YOUR SOLIN GENERATED RECIPE
Crispy Lentil and Quinoa Power Bowl with Roasted Chickpeas
Savor a vibrant vegan power bowl featuring tender cooked lentils and fluffy quinoa as a hearty base, complemented by crunchy roasted chickpeas and crispy seitan cubes. Each bite offers a delightful mix of textures and satisfying flavors—smoky, savory, and lightly spiced—for a nourishing, clean meal perfect for an energizing lunch.
INGREDIENTS
1/2 cup cooked lentils (100g)
1/3 cup cooked quinoa (62g)
1/2 cup roasted chickpeas (82g)
100g crispy seitan
1/2 tbsp olive oil
1 tsp smoked paprika
1 tsp garlic powder
PREPARATION
Preheat your oven to 400°F.
Toss chickpeas with half a tablespoon of olive oil, smoked paprika, and garlic powder. Spread them on a baking sheet and roast in the oven for 20-25 minutes until crispy, stirring halfway through.

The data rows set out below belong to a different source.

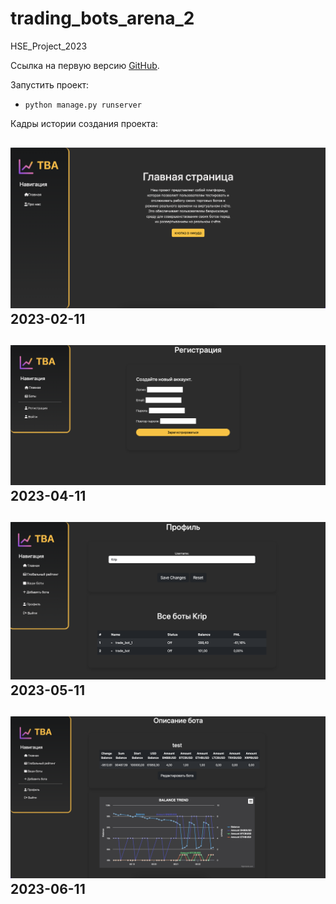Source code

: # trading_bots_arena_2
HSE_Project_2023

Ссылка на первую
версию [GitHub](https://github.com/ska-19/trading_bots_arena).

Запустить проект:
* `python manage.py runserver`


Кадры истории создания проекта:

![2023-02-11.png](static%2Fmain%2Fimg%2F2023-02-11.png)
2023-02-11
----
![2023-05-11.png](static%2Fmain%2Fimg%2F2023-05-11.png)
2023-04-11
----
![2023-05-11..png](static%2Fmain%2Fimg%2F2023-05-11..png)
2023-05-11
----
![2023-06-11.png](static%2Fmain%2Fimg%2F2023-06-11.png)
2023-06-11
----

While the chickpeas roast, prepare the lentils and quinoa if not already cooked. Warm them gently in a pan or microwave.
Heat a non-stick skillet over medium-high heat and lightly pan-fry seitan cubes until they develop a crispy exterior.
Assemble the bowl by layering the cooked lentils and quinoa as a base.
Top with the roasted chickpeas and crispy seitan pieces.
Optionally, drizzle a tiny bit more olive oil or a squeeze of lemon for bright flavor, then serve warm.